Given how the Partido Popular is running ever further to the right, there could come a time when, in the end, there's no difference between themselves and Vox. With Pablo Casado at the head of the party and with José María Aznar in the shadows weaving the different right-wing parties, political dinosaurs are back. For example, Miguel Ángel Rodríguez, better known as MAR, who was spokesperson for the first Aznar government between 1996 and 1998 and who has since then worked first at the head of an important advertising company, later for his own communications firm and also as a controversial talking head.
Now he'll manage the campaign of the PP's candidate in the community of Madrid, Isabel Díaz Ayuso. And he'll do so with two pearls behind him, as well as other niceties from his immeasurable collection. The first, when in 2014 he told the Antena 3 programme Espejo Público that Artur Mas "could do with a shooting". The second, his arrest by municipal police in Madrid for being four times over the drink driving limit after hitting three cars with his Mercedes.

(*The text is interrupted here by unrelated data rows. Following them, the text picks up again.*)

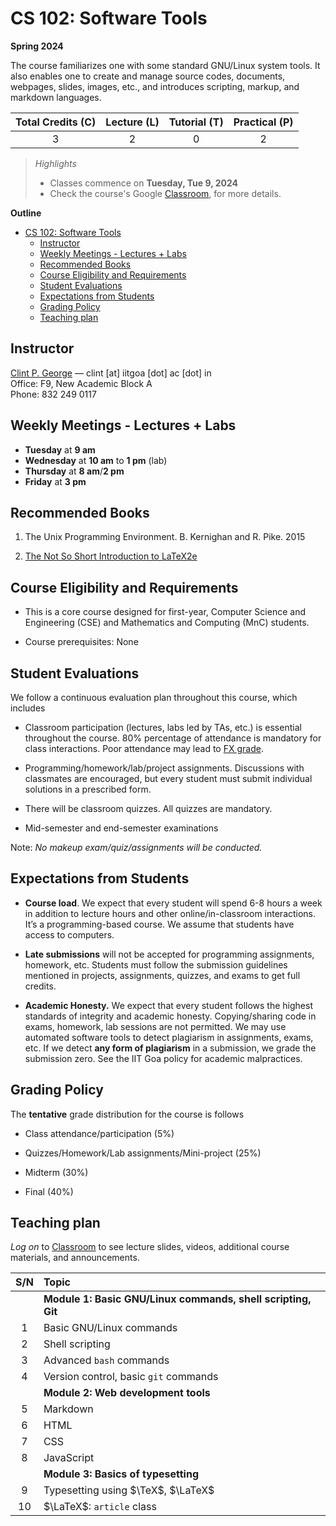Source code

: # CS 102: Software Tools

**Spring 2024**

The course familiarizes one with some standard GNU/Linux system tools. It also enables one to create and manage source codes, documents, webpages, slides, images, etc., and introduces scripting, markup, and markdown languages. 

| Total Credits (C) | Lecture (L) | Tutorial (T) | Practical (P) |
| :---------------: | :---------: | :----------: | :-----------: |
|         3         |      2      |      0       |       2       |


> *Highlights*
> - Classes commence on **Tuesday, Tue 9, 2024**
> - Check the course's Google [Classroom](https://classroom.google.com/), for more details. 


**Outline**
- [CS 102: Software Tools](#cs-102-software-tools)
  - [Instructor](#instructor)
  - [Weekly Meetings - Lectures + Labs](#weekly-meetings---lectures--labs)
  - [Recommended Books](#recommended-books)
  - [Course Eligibility and Requirements](#course-eligibility-and-requirements)
  - [Student Evaluations](#student-evaluations)
  - [Expectations from Students](#expectations-from-students)
  - [Grading Policy](#grading-policy)
  - [Teaching plan](#teaching-plan)

## Instructor

[Clint P. George](https://www.iitgoa.ac.in/~clint) — clint [at] iitgoa [dot] ac [dot] in <br/>
Office: F9, New Academic Block A <br/>
Phone: 832 249 0117


## Weekly Meetings - Lectures + Labs
  - **Tuesday** at **9 am**
  - **Wednesday** at **10 am** to **1 pm** (lab)
  - **Thursday** at **8 am**/**2 pm**
  - **Friday** at **3 pm**

## Recommended Books

1. The Unix Programming Environment. B. Kernighan and R. Pike. 2015 

2. [The Not So Short Introduction to LaTeX2e](https://mirror.kku.ac.th/CTAN/info/lshort/english/lshort.pdf) 

## Course Eligibility and Requirements

- This is a core course designed for first-year, Computer Science and Engineering (CSE) and Mathematics and Computing (MnC) students. 
  
- Course prerequisites: None


## Student Evaluations  

We follow a continuous evaluation plan throughout this course, which includes 

- Classroom participation (lectures, labs led by TAs, etc.) is essential throughout the course. 80% percentage of attendance is mandatory for class interactions. Poor attendance may lead to [FX grade](https://iitgoa.ac.in/wp-content/uploads/IIT-Goa-Grading-System-v1-2.pdf). 
  
- Programming/homework/lab/project assignments. Discussions with classmates are encouraged, but every student must submit individual solutions in a prescribed form. 

- There will be classroom quizzes. All quizzes are mandatory. 

- Mid-semester and end-semester examinations

Note: _No makeup exam/quiz/assignments will be conducted._

## Expectations from Students 

- **Course load**. We expect that every student will spend 6-8 hours a week in addition to lecture hours and other online/in-classroom interactions. It’s a programming-based course. We assume that students have access to computers.  

- **Late submissions** will not be accepted for programming assignments, homework, etc. Students must follow the submission guidelines mentioned in projects, assignments, quizzes, and exams to get full credits. 

- **Academic Honesty.** We expect that every student follows the highest standards of integrity and academic honesty. Copying/sharing code in exams, homework, lab sessions are not permitted. We may use automated software tools to detect plagiarism in assignments, exams, etc. If we detect **any form of plagiarism** in a submission, we grade the submission zero. See the IIT Goa policy for academic malpractices. 

## Grading Policy

The **tentative** grade distribution for the course is follows

- Class attendance/participation (5%)
  
- Quizzes/Homework/Lab assignments/Mini-project (25%)
  
- Midterm (30%) 

- Final (40%)


## Teaching plan

*Log on* to [Classroom](https://classroom.google.com/) to see lecture slides, videos, additional course materials, and announcements.

|  S/N  | Topic                                                        |
| :---: | :----------------------------------------------------------- |
|       | **Module 1: Basic GNU/Linux commands, shell scripting, Git** |
|   1   | Basic GNU/Linux commands                                     |
|   2   | Shell scripting                                              |
|   3   | Advanced `bash` commands                                     |
|   4   | Version control, basic `git` commands                        |
|       | **Module 2: Web development tools**                          |
|   5   | Markdown                                                     |
|   6   | HTML                                                         |
|   7   | CSS                                                          |
|   8   | JavaScript                                                   |
|       | **Module 3: Basics of typesetting**                          |
|   9   | Typesetting using $\TeX$, $\LaTeX$                           |
|  10   | $\LaTeX$: `article` class                                    |
 
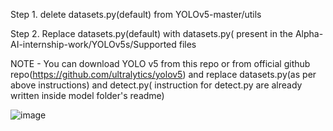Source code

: Step 1.  delete datasets.py(default) from YOLOv5-master/utils

Step 2. Replace datasets.py(default) with datasets.py( present in the Alpha-AI-internship-work/YOLOv5s/Supported files

NOTE - You can download YOLO v5 from this repo or from official github repo(https://github.com/ultralytics/yolov5) and replace datasets.py(as per above instructions) and detect.py( instruction for detect.py  are already written inside model folder's readme) 

![image](https://user-images.githubusercontent.com/60467333/127678211-4e27d428-3e77-4f6f-9059-b08a1abc7d40.png)


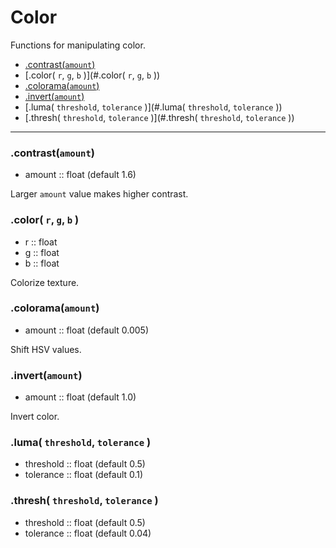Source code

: # Color

Functions for manipulating color.

- [.contrast(`amount`)](#.contrast(`amount`))
- [.color( `r`, `g`, `b` )](#.color( `r`, `g`, `b` ))
- [.colorama(`amount`)](#.colorama(`amount`))
- [.invert(`amount`)](#.invert(`amount`))
- [.luma( `threshold`, `tolerance` )](#.luma( `threshold`, `tolerance` ))
- [.thresh( `threshold`, `tolerance` )](#.thresh( `threshold`, `tolerance` ))

---

### .contrast(`amount`)
* amount :: float (default 1.6)

Larger `amount` value makes higher contrast.

### .color( `r`, `g`, `b` )
* r :: float
* g :: float
* b :: float

Colorize texture.

### .colorama(`amount`)
* amount :: float (default 0.005)

Shift HSV values.

### .invert(`amount`)
* amount :: float (default 1.0)

Invert color.

### .luma( `threshold`, `tolerance` )
* threshold :: float (default 0.5)
* tolerance :: float (default 0.1)

### .thresh( `threshold`, `tolerance` )
* threshold :: float (default 0.5)
* tolerance :: float (default 0.04)
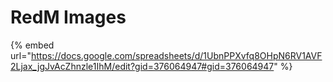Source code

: # RedM Images



{% embed url="https://docs.google.com/spreadsheets/d/1UbnPPXvfq8OHpN6RV1AVF2Ljax_jgJvAcZhnzle1IhM/edit?gid=376064947#gid=376064947" %}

MAR has been called in to compete with Vox and Ciudadanos, not to regain the centrist vote, something which in Madrid they don't know a lot about with the general drift of the right. To this has been added the rupture of Podemos by the Errejón wing. He, perhaps, doesn't have many followers, fewer than the formerly charismatic Pablo Iglesias, but, on the other hand, he gives prestige. The Iglesias-Errejón split and the latter's move to align himself with Madrid's mayor Carmena has blown up the left of PSOE to such an extent that it evokes the times of the Izquierda Unida smallholding. Let nobody kid themselves, it's probable that, in this context, their voters stay home and it doesn't benefit PSOE either, is as much need of support as they are, wherever it may come from.
The split in Podemos will lead to its radicalisation, something which doesn't do Pedro Sánchez any good either. This Tuesday he conceded his first major defeat in the Congress on the subject of apartment rents and the executive order which modified the PP's law on rental contract lengths from three years to five. It wasn't enough for Podemos and was a hint of what could happen to the budget, which the Spanish government can today almost give up for dead. It will be up to Sánchez to hold out in the Moncloa government palace as best he can and dream of a miracle. Because the other option, an election, would be certain defeat. And with the dinosaurs doing whatever they fancy.